Enhancing ASL Recognition with GCNs and Successive Residual Connections
Ushnish Sarkar, Archisman Chakraborti, Tapas Samanta, Sarbajit Pal, Amitabha Das
TL;DR
The paper tackles ASL recognition by modeling hand landmarks as graphs, addressing the limitations of grid-based CNNs for non-Euclidean hand geometry. It builds graphs from 21 MediaPipe hand landmarks per frame, applies translational and scale normalization (e.g., $x'_i = x_i - x_0$ and $d_{ij} = ||x_i - x_j||_2$ with a scale factor), and processes them with a 3-layer GCN that uses successive residual connections to stabilize training.

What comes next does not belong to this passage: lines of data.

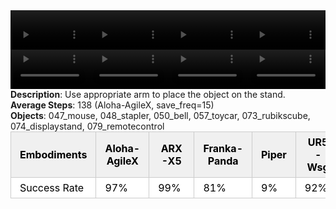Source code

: <!DOCTYPE html>
<html lang="en">
<body>
    <div style="display: flex;">
        <video src="../task_video_clean/place_object_stand/aloha-agilex_head.mp4" controls loop muted autoplay style="width: 25%;"></video>
        <video src="../task_video_clean/place_object_stand/franka-panda_head.mp4" controls loop muted autoplay style="width: 25%;"></video>
        <video src="../task_video_clean/place_object_stand/ARX-X5_head.mp4" controls loop muted autoplay style="width: 25%;"></video>
        <video src="../task_video_clean/place_object_stand/ur5-wsg_head.mp4" controls loop muted autoplay style="width: 25%;"></video>
    </div>
    <div style="display: flex;">
        <video src="../task_video_clean/place_object_stand/aloha-agilex_world.mp4" controls loop muted autoplay style="width: 25%;"></video>
        <video src="../task_video_clean/place_object_stand/franka-panda_world.mp4" controls loop muted autoplay style="width: 25%;"></video>
        <video src="../task_video_clean/place_object_stand/ARX-X5_world.mp4" controls loop muted autoplay style="width: 25%;"></video>
        <video src="../task_video_clean/place_object_stand/ur5-wsg_world.mp4" controls loop muted autoplay style="width: 25%;"></video>
    </div>
    <b>Description</b>: Use appropriate arm to place the object on the stand.<br>
    <b>Average Steps</b>: 138 (Aloha-AgileX, save_freq=15)<br>
    <b>Objects</b>: 047_mouse, 048_stapler, 050_bell, 057_toycar, 073_rubikscube, 074_displaystand, 079_remotecontrol<br>
    <table style="margin:0 auto;border-collapse:collapse;width:auto;min-width:180px;background-color:white;">
        <thead>
            <tr style="background:#f0f0f0;">
                <th style="border:1px solid #ccc;padding:6px 14px;color:black;">Embodiments</th>
                <th style="border:1px solid #ccc;padding:6px 14px;color:black;">Aloha-AgileX</th>
                <th style="border:1px solid #ccc;padding:6px 14px;color:black;">ARX-X5</th>
                <th style="border:1px solid #ccc;padding:6px 14px;color:black;">Franka-Panda</th>
                <th style="border:1px solid #ccc;padding:6px 14px;color:black;">Piper</th>
                <th style="border:1px solid #ccc;padding:6px 14px;color:black;">UR5-Wsg</th>
            </tr>
        </thead>
        <tbody>
            <tr style="background:white;">
                <td style="border:1px solid #ccc;padding:6px 14px;color:black;">Success Rate</td>
                <td style="border:1px solid #ccc;padding:6px 14px;color:black;">97%</td>
                <td style="border:1px solid #ccc;padding:6px 14px;color:black;">99%</td>
                <td style="border:1px solid #ccc;padding:6px 14px;color:black;">81%</td>
                <td style="border:1px solid #ccc;padding:6px 14px;color:black;">9%</td>
                <td style="border:1px solid #ccc;padding:6px 14px;color:black;">92%</td>
            </tr>
        </tbody>
    </table>
</body>
</html>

The approach achieves a validation accuracy of $99.14\%$ on the ASL Alphabet dataset under 5-fold cross-validation, outperforming prior methods and establishing a new benchmark. This pipeline enables robust, potentially real-time ASL translation and can be extended to larger and more diverse sign-language datasets for improved assistive human-computer interaction.
Abstract
This study presents a novel approach for enhancing American Sign Language (ASL) recognition using Graph Convolutional Networks (GCNs) integrated with successive residual connections. The method leverages the MediaPipe framework to extract key landmarks from each hand gesture, which are then used to construct graph representations. A robust preprocessing pipeline, including translational and scale normalization techniques, ensures consistency across the dataset. The constructed graphs are fed into a GCN-based neural architecture with residual connections to improve network stability. The architecture achieves state-of-the-art results, demonstrating superior generalization capabilities with a validation accuracy of 99.14%.